Je suis toujours étonné, quand il m'arrive de participer à une réunion de jeunes patrons de les trouver si désuets. Eux doivent me trouver excentrique, provocateur, voire irresponsable... Je leur explique par exemple que chez nous chaque employé a deux machines, une chez lui et une au bureau. Ou encore que nous n'avons pas plus de quatre niveaux hiérarchiques, parce que nous faisons tout pour ne pas devenir gros et gras, et paresseux... En revanche, notre politique des salaires ne prévoit pas de limite supérieure. C'est le marché du travail qui décide. Les patrons à qui je raconte cette histoire sont un peu éberlués, ils me disent qu'ils ne pourraient pas agir de cette façon, et ils ont sans doute raison. Si nous pouvons nous permettre de payer des salaires élevés, c'est parce que nous sommes peu nombreux, et que la masse salariale représente un pourcentage très faible de notre chiffre d'affaires.
C'est aussi parce que nous avons le vent en poupe. Il arrive, comme partout ailleurs, que des clients nous téléphonent pour se plaindre de leur Apple II ou de leur Macintosh qui leur joue des tours. Mais quand je leur propose de me le rapporter pour que je le leur rembourse, ils se mettent en colère: Ce n'est pas du tout ce que je veux ! Ils ne demandent qu'un peu d'aide, des conseils, une réparation... Ils n'imaginent plus de se passer de leur machine, même s'ils souffrent parfois de ses caprices passagers. C'est ainsi qu'un conflit se transforme en anecdote. Au fond, si j 'ai un privilège, c'est de me retrouver dans une situation où les circonstances m'obligent à faire ce que j'ai envie de faire...
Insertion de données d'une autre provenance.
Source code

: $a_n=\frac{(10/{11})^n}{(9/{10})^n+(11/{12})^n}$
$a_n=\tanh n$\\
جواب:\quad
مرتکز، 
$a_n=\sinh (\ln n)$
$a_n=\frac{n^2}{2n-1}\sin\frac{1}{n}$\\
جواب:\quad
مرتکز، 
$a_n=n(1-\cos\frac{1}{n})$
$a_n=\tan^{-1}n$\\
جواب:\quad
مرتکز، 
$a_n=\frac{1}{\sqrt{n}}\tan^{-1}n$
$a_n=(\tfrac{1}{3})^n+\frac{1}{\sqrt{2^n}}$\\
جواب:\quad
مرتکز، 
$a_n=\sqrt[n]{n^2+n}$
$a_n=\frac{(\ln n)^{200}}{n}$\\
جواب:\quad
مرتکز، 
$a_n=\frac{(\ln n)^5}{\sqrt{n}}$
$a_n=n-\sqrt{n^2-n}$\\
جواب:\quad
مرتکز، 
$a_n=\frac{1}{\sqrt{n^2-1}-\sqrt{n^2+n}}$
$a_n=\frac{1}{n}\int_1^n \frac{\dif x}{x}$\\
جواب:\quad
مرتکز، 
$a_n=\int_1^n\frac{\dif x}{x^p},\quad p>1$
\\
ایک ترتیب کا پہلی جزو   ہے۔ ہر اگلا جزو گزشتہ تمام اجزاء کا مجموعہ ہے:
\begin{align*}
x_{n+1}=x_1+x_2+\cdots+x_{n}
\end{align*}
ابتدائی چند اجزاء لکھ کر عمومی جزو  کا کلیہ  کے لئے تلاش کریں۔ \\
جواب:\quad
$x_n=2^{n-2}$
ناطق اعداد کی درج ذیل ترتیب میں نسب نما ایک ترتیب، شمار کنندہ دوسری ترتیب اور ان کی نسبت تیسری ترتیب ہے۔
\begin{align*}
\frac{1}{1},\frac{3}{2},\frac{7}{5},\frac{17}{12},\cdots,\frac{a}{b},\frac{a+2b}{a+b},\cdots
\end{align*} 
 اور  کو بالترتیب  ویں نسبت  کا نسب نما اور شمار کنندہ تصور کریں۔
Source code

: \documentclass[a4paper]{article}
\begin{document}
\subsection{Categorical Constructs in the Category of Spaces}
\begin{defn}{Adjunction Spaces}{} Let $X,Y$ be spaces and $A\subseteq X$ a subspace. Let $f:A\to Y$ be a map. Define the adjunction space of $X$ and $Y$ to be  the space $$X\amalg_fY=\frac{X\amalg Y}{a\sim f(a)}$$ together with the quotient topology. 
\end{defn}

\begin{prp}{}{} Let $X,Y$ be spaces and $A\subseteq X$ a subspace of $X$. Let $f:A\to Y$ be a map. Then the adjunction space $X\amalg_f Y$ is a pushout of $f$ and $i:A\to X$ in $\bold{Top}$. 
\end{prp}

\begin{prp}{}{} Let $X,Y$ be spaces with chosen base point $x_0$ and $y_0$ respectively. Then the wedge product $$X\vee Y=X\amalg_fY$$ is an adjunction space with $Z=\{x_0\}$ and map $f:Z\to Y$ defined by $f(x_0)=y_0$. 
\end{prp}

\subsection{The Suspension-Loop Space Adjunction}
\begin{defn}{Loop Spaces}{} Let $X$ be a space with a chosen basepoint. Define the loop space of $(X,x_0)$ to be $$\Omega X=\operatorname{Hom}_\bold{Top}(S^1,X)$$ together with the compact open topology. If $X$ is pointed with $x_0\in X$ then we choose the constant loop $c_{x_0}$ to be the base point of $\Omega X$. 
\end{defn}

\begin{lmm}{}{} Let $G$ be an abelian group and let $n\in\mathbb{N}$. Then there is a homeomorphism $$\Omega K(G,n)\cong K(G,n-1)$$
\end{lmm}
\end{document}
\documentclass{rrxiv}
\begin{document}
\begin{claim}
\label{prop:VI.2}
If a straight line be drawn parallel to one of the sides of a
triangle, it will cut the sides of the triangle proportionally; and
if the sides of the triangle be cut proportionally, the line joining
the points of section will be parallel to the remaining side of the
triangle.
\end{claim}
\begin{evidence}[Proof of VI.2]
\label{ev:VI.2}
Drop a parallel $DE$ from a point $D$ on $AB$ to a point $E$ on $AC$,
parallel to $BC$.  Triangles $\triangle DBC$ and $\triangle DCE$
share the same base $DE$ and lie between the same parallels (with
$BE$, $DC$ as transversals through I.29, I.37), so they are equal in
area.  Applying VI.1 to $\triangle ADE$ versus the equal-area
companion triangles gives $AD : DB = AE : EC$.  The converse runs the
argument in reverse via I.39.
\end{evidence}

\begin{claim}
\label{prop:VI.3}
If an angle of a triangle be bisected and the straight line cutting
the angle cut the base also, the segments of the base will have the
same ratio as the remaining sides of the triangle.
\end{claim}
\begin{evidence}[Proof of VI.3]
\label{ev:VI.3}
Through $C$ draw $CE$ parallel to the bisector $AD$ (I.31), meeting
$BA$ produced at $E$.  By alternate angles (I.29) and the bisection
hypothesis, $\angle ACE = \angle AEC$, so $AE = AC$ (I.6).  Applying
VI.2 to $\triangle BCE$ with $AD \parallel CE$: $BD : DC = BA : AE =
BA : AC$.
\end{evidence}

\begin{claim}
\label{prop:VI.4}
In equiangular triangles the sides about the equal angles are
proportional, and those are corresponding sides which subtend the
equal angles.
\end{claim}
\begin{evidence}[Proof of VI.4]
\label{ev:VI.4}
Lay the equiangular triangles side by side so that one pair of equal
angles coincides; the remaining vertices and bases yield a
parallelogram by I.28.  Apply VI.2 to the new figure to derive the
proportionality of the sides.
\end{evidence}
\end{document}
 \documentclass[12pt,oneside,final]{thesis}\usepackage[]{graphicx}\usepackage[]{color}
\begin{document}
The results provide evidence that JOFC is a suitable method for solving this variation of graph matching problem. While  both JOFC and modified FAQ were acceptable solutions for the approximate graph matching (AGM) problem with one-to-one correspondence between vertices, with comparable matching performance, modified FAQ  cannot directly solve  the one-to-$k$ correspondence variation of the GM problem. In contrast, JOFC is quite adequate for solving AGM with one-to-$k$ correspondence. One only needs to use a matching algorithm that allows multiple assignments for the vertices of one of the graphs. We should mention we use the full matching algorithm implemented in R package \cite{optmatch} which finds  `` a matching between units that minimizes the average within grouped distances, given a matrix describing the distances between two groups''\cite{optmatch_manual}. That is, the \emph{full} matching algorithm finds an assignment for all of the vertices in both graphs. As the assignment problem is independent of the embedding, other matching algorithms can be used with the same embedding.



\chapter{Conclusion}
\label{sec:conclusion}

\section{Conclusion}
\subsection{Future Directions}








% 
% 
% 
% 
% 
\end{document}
Comme de faire travailler des gens de talent. En 1981, en Californie, quelqu'un m'a dit un jour: Il y a deux Français un peu bizarres qui inventent des choses dans un labo à Cupertino, tu devrais aller voir. J'y suis allé tout de suite, et je me suis trouvé en présence de deux chevelus barbus très occupés qui avaient démonté un Apple II et sorti tout ce qu'il avait dans le ventre. Il y avait des fils de tous les côtés, des oscilloscopes, un désordre inimaginable. Ils etaient en train de mettre au point des cartes permettant d'améliorer la couleur des graphismes d Apple II+ . Mais surtout, ces cartes avaient l avantage inestimable de pouvoir se connecter directement à une des trois grandes inventions françaises des dernières années: j'ai nommé le Concorde, le procédé Secam et la prise Péritel. Grâce à la prise Péritel, ils avaient trouvé le moyen de se brancher directement sur le tube de television qui commande les rouges, les verts et les Jaunes de l'image. Avant la prise Péritel
on était obligé de poser à l'arrière de l'ordinateur un systeme emettant des signaux qui passaient dans l'antenne et qu'il fallait ensuite démoduler. C était une méthode chère et l'image était moins bonne. Philippe Chaillat et Didier Chaligné, toujours chevelus et enthousiastes, à leur manière des professeurs Nimbus, sont donc venus me voir a Paris. Je leur ai dit: Vous allez fonder une societe indépendante, nous vous aiderons et nous achèterons votre invention. J'ai tout de suite eu envie d'en faire des partenaires commerciaux et non des salariés. J'étais convaincu que cette indépendance les stimulerait pour leurs inventions futures. Au début, ils hésitaient, ils ne voulaient pas faire du commerce , ils voulaient rester tranquilles dans leur coin et démonter leurs machines sans s'occuper du reste. Mais ils se sont heureusement laissés convaincre. Ils ont appelé leur société le Chat Mauve et ils ont fait plusieurs millions de francs de chiffre d'affaires avec nous. Puis, quand Apple II C est sorti, ils ont fait fabriquer aux Etats-Unis un circuit qui s'ajoute à l'arrière de l'appareil et qui crée de très belles images en couleurs. L'un d'eux a même fait le voyage jusqu'en Californie avec une jambe dans le plâtre... Ils ont maintenant un sous-traitant, ils démarrent la production, s'occupent eux-mêmes des achats de composants... Ils travaillent avec nous et non pour nous, cela fait toute la différence. Ce genre d'alliances me ravit, elles donnent un sens supplémentaire à mon travail.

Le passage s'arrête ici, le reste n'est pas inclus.